Molotov replied, according to this German version, that in his view the moment for such far-reaching agreements had not yet arrived. The Soviet Government would be prepared to discuss these questions in due time. At the present juncture it was more important to create clarity in the relations between Germany and Russia on the basis of existing agreements. Apparently, for reasons unknown to the Soviet Government, these agreements had ceased to appeal to the German Government. The Soviet Government had commissioned him, Molotov added, to put some concrete questions.

First, there was Finland, which belonged in the Soviet sphere of interest. The Soviet Government would be grateful to receive a declaration from the German Government that the German troops remaining in Finland would be presently withdrawn.

To this Hitler answered, it was said, that he had no political interests in Finland, only economic. These related mainly to deliveries of nickel from Petsamo. The German troops would be withdrawn when his need in this regard ended. He, Hitler, was mainly concerned with keeping war away from the Baltic area. Unsatisfied apparently, Molotov was said to have replied simply that he took note of Hitler's answer and would inform his Government accordingly.

Goering did not participate in the negotiations with Molotov, but he offered us a gloss based on ensuing talks with Hitler and with Ribbentrop. Goering's relation of Molotov's demands was lurid. Russia was to attack Finland again and incorporate it in the Soviet Union. That, said Goering, was very disturbing. Hitler told him: I can't let Russia attack Finland anew and square it with the German people. If Russia has all of Finland, we shall be outflanked on the north, Hitler proceeded; Russia will be dangerously near the Swedish iron ore, which is vital to us; and the first thing we know she'll be in Narvik.

According to the German report, Molotov went on to raise for discussion with Hitler the situation in the Balkans. The failure of the German Government to invite Russia to participate in the Vienna arbitration award of August 30, 1940, and to inform the Soviet Government regarding this award, was contrary to the spirit of the consultation treaty, to which the Soviet Government had, so far, strictly adhered.
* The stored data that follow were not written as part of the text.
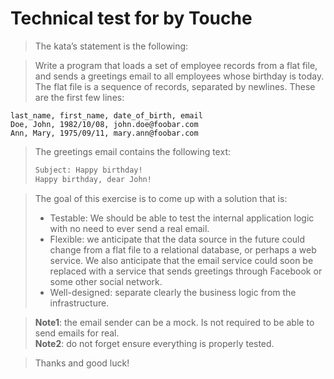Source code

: # Technical test for by Touche

>The kata’s statement is the following:

> Write a program that loads a set of employee records from a flat file,
> and sends a greetings email to all employees whose birthday is today.
>The flat file is a sequence of records, separated by newlines. These
are the first few lines:

```csv
last_name, first_name, date_of_birth, email
Doe, John, 1982/10/08, john.doe@foobar.com
Ann, Mary, 1975/09/11, mary.ann@foobar.com
```

> The greetings email contains the following text:
> ```html
> Subject: Happy birthday!
> Happy birthday, dear John!
>```

> The goal of this exercise is to come up with a solution that is:
> - Testable: We should be able to test the internal application logic with no need to ever send a real email.
> - Flexible: we anticipate that the data source in the future could change from a flat file to a relational database, or perhaps a web service. We also anticipate that the email service could soon be replaced with a service that sends greetings through Facebook or some other social network.
> - Well-designed: separate clearly the business logic from the infrastructure.

> **Note1**: the email sender can be a mock. Is not required to be able to send emails for real.\
> **Note2**: do not forget ensure everything is properly tested.

> Thanks and good luck!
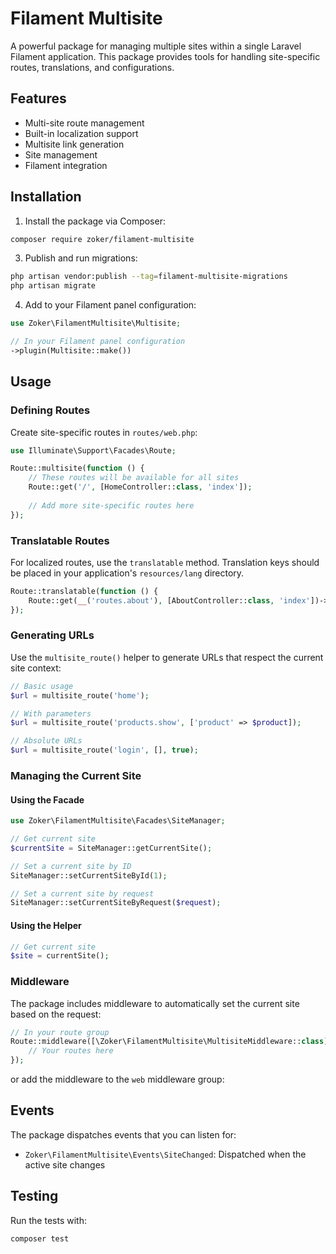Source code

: # Filament Multisite

A powerful package for managing multiple sites within a single Laravel Filament application. This package provides tools for handling site-specific routes, translations, and configurations.

## Features

- Multi-site route management
- Built-in localization support
- Multisite link generation
- Site management
- Filament integration

## Installation

1. Install the package via Composer:

```bash
composer require zoker/filament-multisite
```

3. Publish and run migrations:

```bash
php artisan vendor:publish --tag=filament-multisite-migrations
php artisan migrate
```

4. Add to your Filament panel configuration:

```php
use Zoker\FilamentMultisite\Multisite;

// In your Filament panel configuration
->plugin(Multisite::make())
```

## Usage

### Defining Routes

Create site-specific routes in `routes/web.php`:

```php
use Illuminate\Support\Facades\Route;

Route::multisite(function () {
    // These routes will be available for all sites
    Route::get('/', [HomeController::class, 'index']);
    
    // Add more site-specific routes here
});
```

### Translatable Routes

For localized routes, use the `translatable` method. Translation keys should be placed in your application's `resources/lang` directory.

```php
Route::translatable(function () {
    Route::get(__('routes.about'), [AboutController::class, 'index'])->name('about');
});
```

### Generating URLs

Use the `multisite_route()` helper to generate URLs that respect the current site context:

```php
// Basic usage
$url = multisite_route('home');

// With parameters
$url = multisite_route('products.show', ['product' => $product]);

// Absolute URLs
$url = multisite_route('login', [], true);
```

### Managing the Current Site

#### Using the Facade

```php
use Zoker\FilamentMultisite\Facades\SiteManager;

// Get current site
$currentSite = SiteManager::getCurrentSite();

// Set a current site by ID
SiteManager::setCurrentSiteById(1);

// Set a current site by request
SiteManager::setCurrentSiteByRequest($request);
```

#### Using the Helper

```php
// Get current site
$site = currentSite();
```

### Middleware

The package includes middleware to automatically set the current site based on the request:

```php
// In your route group
Route::middleware([\Zoker\FilamentMultisite\MultisiteMiddleware::class])->group(function () {
    // Your routes here
});
```

or add the middleware to the `web` middleware group:

## Events

The package dispatches events that you can listen for:

- `Zoker\FilamentMultisite\Events\SiteChanged`: Dispatched when the active site changes

## Testing

Run the tests with:

```bash
composer test
```

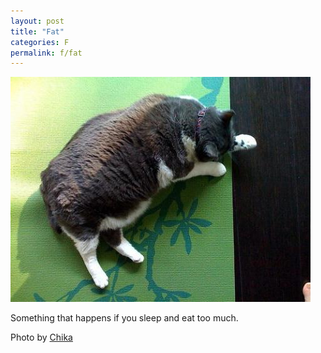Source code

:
 ```yaml
---
layout: post
title: "Fat"
categories: F
permalink: f/fat
---
```


<img src="/images/f/fat.jpg">

Something that happens if you sleep and eat too much.

Photo by <a href="http://www.flickr.com/photos/chikawatanabe/3213143937/">Chika</a>
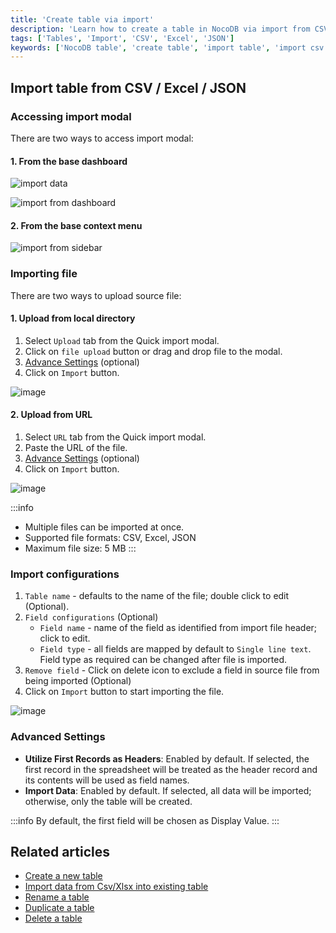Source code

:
 ```yaml
---
title: 'Create table via import'
description: 'Learn how to create a table in NocoDB via import from CSV, Excel or JSON.'
tags: ['Tables', 'Import', 'CSV', 'Excel', 'JSON']
keywords: ['NocoDB table', 'create table', 'import table', 'import csv', 'import excel', 'import json']
---
```


## Import table from CSV / Excel / JSON

### Accessing import modal
There are two ways to access import modal:

#### 1. From the base dashboard
![import data](/img/v2/base/base-import-from-dashboard-1.png)

![import from dashboard](/img/v2/table/table-import-from-dashboard.png)



#### 2. From the base context menu

![import from sidebar](/img/v2/table/table-import-from-sidebar.png)

### Importing file
There are two ways to upload source file:

#### 1. Upload from local directory

1. Select `Upload` tab from the Quick import modal.
2. Click on `file upload` button or drag and drop file to the modal.
3. [Advance Settings](#advanced-settings) (optional)
4. Click on `Import` button.  

![image](/img/v2/table/import-csv.png)

#### 2. Upload from URL

1. Select `URL` tab from the Quick import modal.
2. Paste the URL of the file.
3. [Advance Settings](#advanced-settings) (optional)
4. Click on `Import` button.  

![image](/img/v2/table/import-csv-url.png)

:::info
- Multiple files can be imported at once.
- Supported file formats: CSV, Excel, JSON
- Maximum file size: 5 MB
:::


### Import configurations

1. `Table name` - defaults to the name of the file; double click to edit (Optional).
2. `Field configurations` (Optional)
    - `Field name` - name of the field as identified from import file header; click to edit.
    - `Field type` - all fields are mapped by default to `Single line text`. Field type as required can be changed after file is imported.
3. `Remove field` - Click on delete icon to exclude a field in source file from being imported (Optional)
4. Click on `Import` button to start importing the file.  
  
![image](/img/v2/table/import-stage-2.png)


### Advanced Settings
- **Utilize First Records as Headers**: Enabled by default. If selected, the first record in the spreadsheet will be treated as the header record and its contents will be used as field names.
- **Import Data**: Enabled by default. If selected, all data will be imported; otherwise, only the table will be created.

:::info
By default, the first field will be chosen as Display Value.
:::

## Related articles
- [Create a new table](/tables/create-table)
- [Import data from Csv/Xlsx into existing table](/tables/import-data-into-existing-table)
- [Rename a table](/tables/actions-on-table#rename-table)
- [Duplicate a table](/tables/actions-on-table#duplicate-table)
- [Delete a table](/tables/actions-on-table#delete-table)
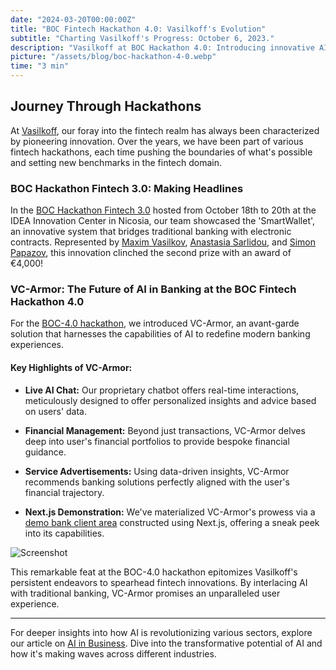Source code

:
```yaml
---
date: "2024-03-20T00:00:00Z"
title: "BOC Fintech Hackathon 4.0: Vasilkoff's Evolution"
subtitle: "Charting Vasilkoff's Progress: October 6, 2023."
description: "Vasilkoff at BOC Hackathon 4.0: Introducing innovative AI-driven live chat solutions for modern banking."
picture: "/assets/blog/boc-hackathon-4-0.webp"
time: "3 min"
---
```

## Journey Through Hackathons

At [Vasilkoff](https://vasilkoff.com/), our foray into the fintech realm has always been characterized by pioneering innovation. Over the years, we have been part of various fintech hackathons, each time pushing the boundaries of what's possible and setting new benchmarks in the fintech domain.

### BOC Hackathon Fintech 3.0: Making Headlines

In the [BOC Hackathon Fintech 3.0](https://vasilkoff.com/blog/boc-hackathon-fintech-3-0) hosted from October 18th to 20th at the IDEA Innovation Center in Nicosia, our team showcased the 'SmartWallet', an innovative system that bridges traditional banking with electronic contracts. Represented by [Maxim Vasilkov](/team/maxim-vasilkov), [Anastasia Sarlidou](/team/anastasia-sarlidou), and [Simon Papazov](/team/simon-papazov), this innovation clinched the second prize with an award of €4,000!

### VC-Armor: The Future of AI in Banking at the BOC Fintech Hackathon 4.0

For the [BOC-4.0 hackathon](https://bochackathon.com/en/), we introduced VC-Armor, an avant-garde solution that harnesses the capabilities of AI to redefine modern banking experiences.

#### **Key Highlights of VC-Armor:**

- **Live AI Chat:** Our proprietary chatbot offers real-time interactions, meticulously designed to offer personalized insights and advice based on users' data.
  
- **Financial Management:** Beyond just transactions, VC-Armor delves deep into user's financial portfolios to provide bespoke financial guidance.

- **Service Advertisements:** Using data-driven insights, VC-Armor recommends banking solutions perfectly aligned with the user's financial trajectory.

- **Next.js Demonstration:** We've materialized VC-Armor's prowess via a [demo bank client area](https://github.com/vasilkoff/vc-armor-demo) constructed using Next.js, offering a sneak peek into its capabilities.

![Screenshot](/assets/blog/Screenshot-vc-armo-chat.webp)

This remarkable feat at the BOC-4.0 hackathon epitomizes Vasilkoff's persistent endeavors to spearhead fintech innovations. By interlacing AI with traditional banking, VC-Armor promises an unparalleled user experience.

---

For deeper insights into how AI is revolutionizing various sectors, explore our article on [AI in Business](https://vasilkoff.com/blog/ai-in-business). Dive into the transformative potential of AI and how it's making waves across different industries.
The Soviet Government also could not but ask against whom the frontier guarantee given by Germany to Rumania was directed. Of this guarantee too, the Soviet Government had learned only as an accomplished fact.

Hitler replied that in Vienna he had been mainly concerned with the threat of war between Rumania and Hungary. A war in the Balkans would compromise German military-economic interests, especially in the matter of oil. Hitler could not conceive what special interest the Soviet Union had in the Hungarian-Rumanian conflict. He could say the same about Germany's guarantee to Rumania. This guarantee was certainly not directed against Soviet Russia, which had already settled accounts with Rumania.
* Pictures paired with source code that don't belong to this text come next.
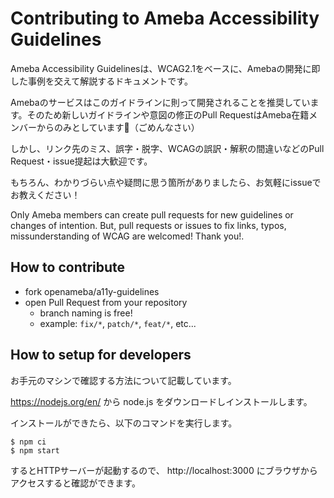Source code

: # Contributing to Ameba Accessibility Guidelines

Ameba Accessibility Guidelinesは、WCAG2.1をベースに、Amebaの開発に即した事例を交えて解説するドキュメントです。

Amebaのサービスはこのガイドラインに則って開発されることを推奨しています。そのため新しいガイドラインや意図の修正のPull RequestはAmeba在籍メンバーからのみとしています🙇（ごめんなさい）

しかし、リンク先のミス、誤字・脱字、WCAGの誤訳・解釈の間違いなどのPull Request・issue提起は大歓迎です。

もちろん、わかりづらい点や疑問に思う箇所がありましたら、お気軽にissueでお教えください！

Only Ameba members can create pull requests for new guidelines or changes of intention.
But, pull requests or issues to fix links, typos, missunderstanding of WCAG are welcomed! Thank you!.

## How to contribute

- fork openameba/a11y-guidelines
- open Pull Request from your repository
  - branch naming is free!
  - example: `fix/*`, `patch/*`, `feat/*`, etc...

## How to setup for developers

お手元のマシンで確認する方法について記載しています。

https://nodejs.org/en/ から node.js をダウンロードしインストールします。

インストールができたら、以下のコマンドを実行します。

```console
$ npm ci
$ npm start
```

するとHTTPサーバーが起動するので、 http://localhost:3000 にブラウザからアクセスすると確認ができます。
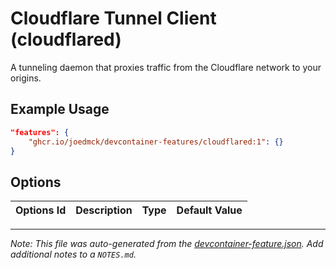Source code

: 
# Cloudflare Tunnel Client (cloudflared)

A tunneling daemon that proxies traffic from the Cloudflare network to your origins.

## Example Usage

```json
"features": {
    "ghcr.io/joedmck/devcontainer-features/cloudflared:1": {}
}
```

## Options

| Options Id | Description | Type | Default Value |
|-----|-----|-----|-----|




---

_Note: This file was auto-generated from the [devcontainer-feature.json](https://github.com/joedmck/devcontainer-features/blob/main/src/cloudflared/devcontainer-feature.json).  Add additional notes to a `NOTES.md`._
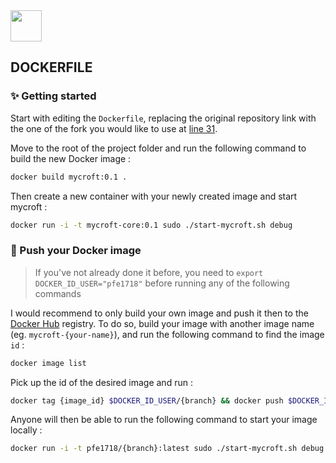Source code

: <img src="https://www.docker.com/sites/default/files/vertical_large.png" height="50px" width="auto">

## DOCKERFILE

### :sparkles: Getting started

Start with editing the `Dockerfile`, replacing the original repository link with the one of the fork you would like to use at [line 31](https://github.com/PFE1718/dockerfile/blob/master/Dockerfile#L31).

Move to the root of the project folder and run the following command to build the new Docker image :

```bash
docker build mycroft:0.1 .
```

Then create a new container with your newly created image and start mycroft :

```bash
docker run -i -t mycroft-core:0.1 sudo ./start-mycroft.sh debug
```

### :postbox: Push your Docker image

> If you've not already done it before, you need to `export DOCKER_ID_USER="pfe1718"` before running any of the following commands

I would recommend to only build your own image and push it then to the [Docker Hub](https://hub.docker.com/) registry. To do so, build your image with another image name (eg. `mycroft-{your-name}`), and run the following command to find the image `id` :

```bash
docker image list
```

Pick up the id of the desired image and run :

```bash
docker tag {image_id} $DOCKER_ID_USER/{branch} && docker push $DOCKER_ID_USER/{branch}
```

Anyone will then be able to run the following command to start your image locally :

```bash
docker run -i -t pfe1718/{branch}:latest sudo ./start-mycroft.sh debug
```
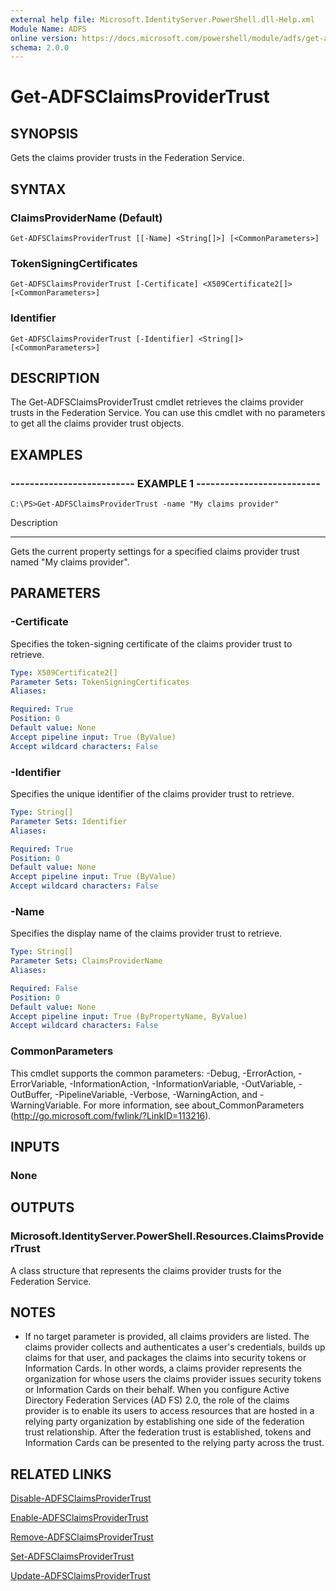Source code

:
 ```yaml
---
external help file: Microsoft.IdentityServer.PowerShell.dll-Help.xml
Module Name: ADFS
online version: https://docs.microsoft.com/powershell/module/adfs/get-adfsclaimsprovidertrust?view=windowsserver2012-ps&wt.mc_id=ps-gethelp
schema: 2.0.0
---
```


# Get-ADFSClaimsProviderTrust

## SYNOPSIS
Gets the claims provider trusts in the Federation Service.

## SYNTAX

### ClaimsProviderName (Default)
```
Get-ADFSClaimsProviderTrust [[-Name] <String[]>] [<CommonParameters>]
```

### TokenSigningCertificates
```
Get-ADFSClaimsProviderTrust [-Certificate] <X509Certificate2[]> [<CommonParameters>]
```

### Identifier
```
Get-ADFSClaimsProviderTrust [-Identifier] <String[]> [<CommonParameters>]
```

## DESCRIPTION
The Get-ADFSClaimsProviderTrust cmdlet retrieves the claims provider trusts in the Federation Service.
You can use this cmdlet with no parameters to get all the claims provider trust objects.

## EXAMPLES

### -------------------------- EXAMPLE 1 --------------------------
```
C:\PS>Get-ADFSClaimsProviderTrust -name "My claims provider"
```

Description

-----------

Gets the current property settings for a specified claims provider trust named "My claims provider".

## PARAMETERS

### -Certificate
Specifies the token-signing certificate of the claims provider trust to retrieve.

```yaml
Type: X509Certificate2[]
Parameter Sets: TokenSigningCertificates
Aliases: 

Required: True
Position: 0
Default value: None
Accept pipeline input: True (ByValue)
Accept wildcard characters: False
```

### -Identifier
Specifies the unique identifier of the claims provider trust to retrieve.

```yaml
Type: String[]
Parameter Sets: Identifier
Aliases: 

Required: True
Position: 0
Default value: None
Accept pipeline input: True (ByValue)
Accept wildcard characters: False
```

### -Name
Specifies the display name of the claims provider trust to retrieve.

```yaml
Type: String[]
Parameter Sets: ClaimsProviderName
Aliases: 

Required: False
Position: 0
Default value: None
Accept pipeline input: True (ByPropertyName, ByValue)
Accept wildcard characters: False
```

### CommonParameters
This cmdlet supports the common parameters: -Debug, -ErrorAction, -ErrorVariable, -InformationAction, -InformationVariable, -OutVariable, -OutBuffer, -PipelineVariable, -Verbose, -WarningAction, and -WarningVariable. For more information, see about_CommonParameters (http://go.microsoft.com/fwlink/?LinkID=113216).

## INPUTS

### None

## OUTPUTS

### Microsoft.IdentityServer.PowerShell.Resources.ClaimsProviderTrust
A class structure that represents the claims provider trusts for the Federation Service.

## NOTES
* If no target parameter is provided, all claims providers are listed. The claims provider collects and authenticates a user's credentials, builds up claims for that user, and packages the claims into security tokens or Information Cards. In other words, a claims provider represents the organization for whose users the claims provider issues security tokens or Information Cards on their behalf. When you configure Active Directory Federation Services (AD FS) 2.0, the role of the claims provider is to enable its users to access resources that are hosted in a relying party organization by establishing one side of the federation trust relationship. After the federation trust is established, tokens and Information Cards can be presented to the relying party across the trust.

## RELATED LINKS

[Disable-ADFSClaimsProviderTrust](./Disable-ADFSClaimsProviderTrust.md)

[Enable-ADFSClaimsProviderTrust](./Enable-ADFSClaimsProviderTrust.md)

[Remove-ADFSClaimsProviderTrust](./Remove-ADFSClaimsProviderTrust.md)

[Set-ADFSClaimsProviderTrust](./Set-ADFSClaimsProviderTrust.md)

[Update-ADFSClaimsProviderTrust](./Update-ADFSClaimsProviderTrust.md)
According to the German account, Molotov did not conceal his inability to follow Hitler's argument. He asked what the German Government would say if the Soviet Government developed special relations with Bulgaria as the natural zone of Russian security near the Dardanelles. Russia could not expose herself to any surprises in that quarter.

Hitler replied that before answering Molotov on this he would first have to ascertain what the Bulgarian Government itself thought of these Soviet intentions. He would also have to talk with his ally, Mussolini. Molotov thereupon manifested plain dissatisfaction, according to the German report, and insisted that he would have to take back with him to Moscow a clear definition of the German attitude on this Bulgarian question as he had presented it to Hitler.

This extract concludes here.